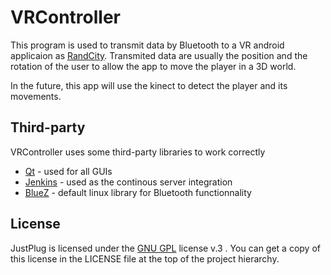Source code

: VRController
============

This program is used to transmit data by Bluetooth to a VR android applicaion as [RandCity]. Transmited data are usually the position and the rotation of the user to allow the app to move the player in a 3D world.

In the future, this app will use the kinect to detect the player and its movements.

Third-party
-----------

VRController uses some third-party libraries to work correctly

* [Qt] - used for all GUIs
* [Jenkins] - used as the continous server integration
* [BlueZ] - default linux library for Bluetooth functionnality

License
-------

JustPlug is licensed under the [GNU GPL] license v.3 . You can get a copy of this license in the LICENSE file at the top of the project hierarchy.


[Qt]:http://qt-project.org/
[Jenkins]:http://jenkins-ci.org/
[BlueZ]:http://www.bluez.org/
[GNU GPL]:http://www.gnu.org/licenses/gpl-3.0.en.html
[RandCity]:https://github.com/Toutjuste/RandCity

Activity
Each line of the data must be restated exactly, and the pictures must be left out.

Answer section
Source code

: VRController
============

This program is used to transmit data by Bluetooth to a VR android applicaion as [RandCity]. Transmited data are usually the position and the rotation of the user to allow the app to move the player in a 3D world.

In the future, this app will use the kinect to detect the player and its movements.

Third-party
-----------

VRController uses some third-party libraries to work correctly

* [Qt] - used for all GUIs
* [Jenkins] - used as the continous server integration
* [BlueZ] - default linux library for Bluetooth functionnality

License
-------

JustPlug is licensed under the [GNU GPL] license v.3 . You can get a copy of this license in the LICENSE file at the top of the project hierarchy.


[Qt]:http://qt-project.org/
[Jenkins]:http://jenkins-ci.org/
[BlueZ]:http://www.bluez.org/
[GNU GPL]:http://www.gnu.org/licenses/gpl-3.0.en.html
[RandCity]:https://github.com/Toutjuste/RandCity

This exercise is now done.